The Music of Words upon Words
– Malu Sciamarelli
My first contact with poems, stories and literature was when I was a small child. I remember my father reading and listening to music in a cozy living room in the evenings. I knew I could not read those books – “they are not for children”- he would tell me, but the inspiring music, and the words my father would keep his eyes on fascinated me so much, that I would secretly get those books and take them to my bedroom. I would put them together with my school-books, and read them in the school garden, when most children would only want to play. These books and the beautiful words they had, inspired me to find my own creativity and write my own stories and poems.
I still read books in the garden today. It is a perfect environment to read, listen to the music created by the sounds of nature and express my own creativity. It is also a place where I teach some Creative Writing classes. It is a free environment where my students are motivated to do things differently and feel confident to risk contributing fully. They can find their own creativity and express themselves through reading and writing.

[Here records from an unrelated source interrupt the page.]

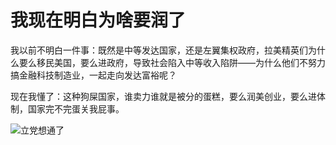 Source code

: # 我现在明白为啥要润了

我以前不明白一件事：既然是中等发达国家，还是左翼集权政府，拉美精英们为什么要么移民美国，要么进政府，导致社会陷入中等收入陷阱——为什么他们不努力搞金融科技制造业，一起走向发达富裕呢？

现在我懂了：这种狗屎国家，谁卖力谁就是被分的蛋糕，要么润美创业，要么进体制，国家完不完蛋关我屁事。

![立党想通了](立党想通了.jpg)
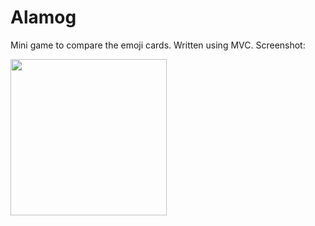 # Alamog
Mini game to compare the emoji cards.
Written using MVC.
Screenshot:

<img src="https://user-images.githubusercontent.com/83255642/116557096-5254b080-a928-11eb-9fbe-801c11334d5e.png" width="250">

Recently, I have been introducing not only reading to my Creative Writing classes, but also music. I have been trying to make a connection among writing, reading and hearing, in which the writer is not only a person who writes but becomes a person who hears. “Hearing” a written text means reading it in order to capture what passes between the lines, like the form and design of intonation. During silent reading, a world is awakened by the vibrations of the words’ sounds and images. But it also means the moment when the writer “hears” the words and writes them.
To introduce this experiment in my classes, and motivate my students to “hear” the text, I will share now the first set of activities I carried out with them.
I first brought a poem by Augusto de Campos, a Brazilian poet and writer. “O Pulsar” (“The Pulsar”) is a poem in the form of a telegram from the stars. The words of the poem appear in white on a black background with two letters transformed into patterns: the “o” is a small white solar circle, and the “e” is replaced by the image of a star, acting as “punti luminosi”. The poem asks the reader to open the window and see the near-mute pulsar.
We first read the original version in Portuguese, and then in English:
“Wherever you are
On Mars or in Eldorado
Open the window and see
The near-mute pulsar
A light-year embrace
That no sun warms
And that the dark echo forgets”
Immediately after reading the poem written on paper, we listen to it in the form of music, set by Caetano Veloso, a Brazilian musician and poet, accentuating the connection I have been trying to make.
After this first class, my students were asked to go home, and in the evening, open their windows, look at the stars and write a brief description of what they could hear and/or see. They all brought their texts to the next class, when they read them in turn. After each student read their text, we stopped and discussed what the others could see/hear in that text. All the perceptions were different – the images, the sounds, the meanings. Again, they were asked to take their texts home, open the window, look at the stars and read their texts. They could either keep them the way it was written, or change them.
In the next class, when they brought their second draft, and again we read them in turn, all the texts changed and so did their perceptions. After this experience, I could see “the fictional text as a closed music box that pulsates and reverberates what is experienced and what it thought in a written form that resounds anew with each rereading, recuperating what has been lost while also spreading new resonances into the future each time it is opened.” (Marilia Librandi-Rocha).
What do my experience of reading and writing in the garden, and these classes with my students show about creative writing? There are surely many points to explore, but I would highlight three main points:
1. Creative Writing is personal writing where the purpose is to express thoughts, feelings and emotions. It is expressed in an imaginative, unique and sometimes poetic way. If it is imaginative and unique, any attempt to reduce the teaching of creative writing to a system or set of formulas, with prescribed techniques and practices should be avoided.
2. It is important to establish a creative environment, be it a beautiful garden, a book or library corner, or a circle of chairs in the classroom, where ideas and thoughts are expressed freely and where students learn that collaboration is better than isolation. They will feel comfortable and motivated to explore their own writing, and so will discover their strengths and weaknesses.
3. As for teachers, an understanding of the characteristics of effective writing and the strategies used by successful writers is not enough. The creative writing teacher should be a constant investigator of the learners’ creativity, and also use their experience as writers, as a basis for creating new practices and activities and face the challenges that teaching creative writing involves.
Campos, Augusto de. (1994). Despoesia. São Paulo, Editora Perspectiva.
Dunn, Christopher. (2001) Brutality Garden: Tropicália and the Emergence of a Brazilian Counterculture. Chapel Hill, U of North Carolina.
Richards, Jack C. (1999). The Language Teaching Matrix. (7th ed.). Cambridge University Press.